Craft a Compelling Cover Letter: Your cover letter is your chance to shine! Use it to explain why you’re passionate about personalisation and real-time recommendations. We love seeing candidates who can connect their experiences to our mission at Spotify.
Showcase Your Teamwork Skills: Since this role involves working closely with cross-functional teams, make sure to mention any collaborative projects you've been part of. We value teamwork, so let us know how you’ve contributed to group success!
Apply Through Our Website: We encourage you to apply directly through our website. It’s the best way for us to receive your application and ensures you’re considered for the role. Plus, it’s super easy – just a few clicks and you’re done!

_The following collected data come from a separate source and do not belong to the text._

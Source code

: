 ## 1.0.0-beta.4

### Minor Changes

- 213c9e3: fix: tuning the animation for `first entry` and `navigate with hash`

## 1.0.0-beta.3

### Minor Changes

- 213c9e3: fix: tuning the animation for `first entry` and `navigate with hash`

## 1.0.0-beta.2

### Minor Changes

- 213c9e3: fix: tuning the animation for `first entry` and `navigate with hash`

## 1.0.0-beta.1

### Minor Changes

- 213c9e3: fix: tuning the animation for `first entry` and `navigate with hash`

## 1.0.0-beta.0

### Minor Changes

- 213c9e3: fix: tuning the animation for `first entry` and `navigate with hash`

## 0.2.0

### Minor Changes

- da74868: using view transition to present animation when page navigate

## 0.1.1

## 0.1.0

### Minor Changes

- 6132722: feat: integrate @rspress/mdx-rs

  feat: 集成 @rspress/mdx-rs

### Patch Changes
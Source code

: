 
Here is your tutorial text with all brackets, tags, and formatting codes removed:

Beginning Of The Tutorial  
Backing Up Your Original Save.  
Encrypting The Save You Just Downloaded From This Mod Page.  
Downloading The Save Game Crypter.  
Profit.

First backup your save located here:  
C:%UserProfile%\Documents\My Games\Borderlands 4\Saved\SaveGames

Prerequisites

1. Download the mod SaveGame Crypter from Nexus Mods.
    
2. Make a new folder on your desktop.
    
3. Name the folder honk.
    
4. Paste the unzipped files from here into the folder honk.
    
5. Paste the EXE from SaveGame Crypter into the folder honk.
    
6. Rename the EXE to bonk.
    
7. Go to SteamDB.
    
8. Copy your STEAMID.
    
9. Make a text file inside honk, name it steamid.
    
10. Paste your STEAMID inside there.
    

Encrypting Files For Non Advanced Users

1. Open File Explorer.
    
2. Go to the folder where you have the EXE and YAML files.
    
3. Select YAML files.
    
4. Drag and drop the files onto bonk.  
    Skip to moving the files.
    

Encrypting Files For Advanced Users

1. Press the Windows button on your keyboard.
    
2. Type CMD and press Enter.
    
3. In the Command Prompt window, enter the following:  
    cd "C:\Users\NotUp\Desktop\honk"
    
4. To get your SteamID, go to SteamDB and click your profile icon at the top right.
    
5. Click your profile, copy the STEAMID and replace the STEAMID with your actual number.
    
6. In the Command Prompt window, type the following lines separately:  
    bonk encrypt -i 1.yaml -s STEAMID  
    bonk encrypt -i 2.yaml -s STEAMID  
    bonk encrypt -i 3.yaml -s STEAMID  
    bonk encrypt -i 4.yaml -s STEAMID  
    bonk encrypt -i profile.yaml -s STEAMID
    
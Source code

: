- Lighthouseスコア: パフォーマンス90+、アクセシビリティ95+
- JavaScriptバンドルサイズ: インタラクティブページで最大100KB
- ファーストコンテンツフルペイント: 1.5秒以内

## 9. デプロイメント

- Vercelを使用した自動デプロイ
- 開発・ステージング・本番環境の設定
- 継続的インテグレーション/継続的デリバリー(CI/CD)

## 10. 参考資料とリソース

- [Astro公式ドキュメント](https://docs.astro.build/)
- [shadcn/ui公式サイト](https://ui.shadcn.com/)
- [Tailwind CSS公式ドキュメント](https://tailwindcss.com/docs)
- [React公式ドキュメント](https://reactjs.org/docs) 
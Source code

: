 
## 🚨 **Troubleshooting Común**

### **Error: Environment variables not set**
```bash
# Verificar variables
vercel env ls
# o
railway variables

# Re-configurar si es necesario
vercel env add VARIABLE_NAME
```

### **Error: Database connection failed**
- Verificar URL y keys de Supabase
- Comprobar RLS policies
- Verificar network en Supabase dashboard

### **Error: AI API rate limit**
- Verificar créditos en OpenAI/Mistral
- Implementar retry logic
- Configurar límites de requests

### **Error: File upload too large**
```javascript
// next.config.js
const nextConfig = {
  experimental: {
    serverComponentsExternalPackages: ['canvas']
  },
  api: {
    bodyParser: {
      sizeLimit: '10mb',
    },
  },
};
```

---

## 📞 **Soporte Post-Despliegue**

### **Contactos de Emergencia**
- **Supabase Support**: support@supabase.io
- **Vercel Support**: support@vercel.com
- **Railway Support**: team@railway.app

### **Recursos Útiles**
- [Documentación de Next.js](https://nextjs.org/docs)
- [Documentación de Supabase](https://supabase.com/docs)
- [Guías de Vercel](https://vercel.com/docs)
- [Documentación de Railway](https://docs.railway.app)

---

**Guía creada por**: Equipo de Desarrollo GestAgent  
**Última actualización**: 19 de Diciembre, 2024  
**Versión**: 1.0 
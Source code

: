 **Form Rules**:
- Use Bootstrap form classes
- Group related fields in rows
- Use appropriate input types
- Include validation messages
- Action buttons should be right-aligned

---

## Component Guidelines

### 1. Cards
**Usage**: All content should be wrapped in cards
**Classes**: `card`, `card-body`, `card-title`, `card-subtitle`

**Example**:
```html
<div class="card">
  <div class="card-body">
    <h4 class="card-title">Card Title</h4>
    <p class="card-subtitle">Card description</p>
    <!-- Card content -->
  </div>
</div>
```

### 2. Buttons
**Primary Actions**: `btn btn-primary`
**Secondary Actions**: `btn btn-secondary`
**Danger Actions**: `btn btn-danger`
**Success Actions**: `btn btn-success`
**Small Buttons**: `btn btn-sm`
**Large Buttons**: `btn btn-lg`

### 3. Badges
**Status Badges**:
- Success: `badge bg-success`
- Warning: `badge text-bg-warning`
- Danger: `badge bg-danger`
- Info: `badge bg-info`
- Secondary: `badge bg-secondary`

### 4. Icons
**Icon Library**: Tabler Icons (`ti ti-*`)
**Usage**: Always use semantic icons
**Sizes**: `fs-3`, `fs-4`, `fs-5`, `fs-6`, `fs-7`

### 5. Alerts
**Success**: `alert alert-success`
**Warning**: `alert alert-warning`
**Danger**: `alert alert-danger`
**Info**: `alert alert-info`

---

How to prepare for a job interview at Spotify
✨Know Your ML Fundamentals
Make sure you brush up on your machine learning fundamentals, especially around recommendation systems. Be ready to discuss algorithms you've used and how they impacted user satisfaction. Spotify will want to see that you can not only design systems but also understand the theory behind them.
✨Showcase Your Experience
With over 5 years of experience required, be prepared to share specific projects where you've successfully implemented machine learning solutions. Highlight your role in cross-functional teams and how your contributions led to improved recommendations or user engagement.
✨Prepare for Technical Questions
Expect technical questions that dive deep into your knowledge of data structures, algorithms, and backend engineering. Practise coding challenges and be ready to explain your thought process clearly. This will demonstrate your problem-solving skills and technical expertise.
✨Emphasise Inclusivity and Collaboration
Spotify values inclusivity, so be sure to express your commitment to working in diverse teams. Share examples of how you've fostered collaboration in past roles, and how you adapt your communication style to work effectively with different team members.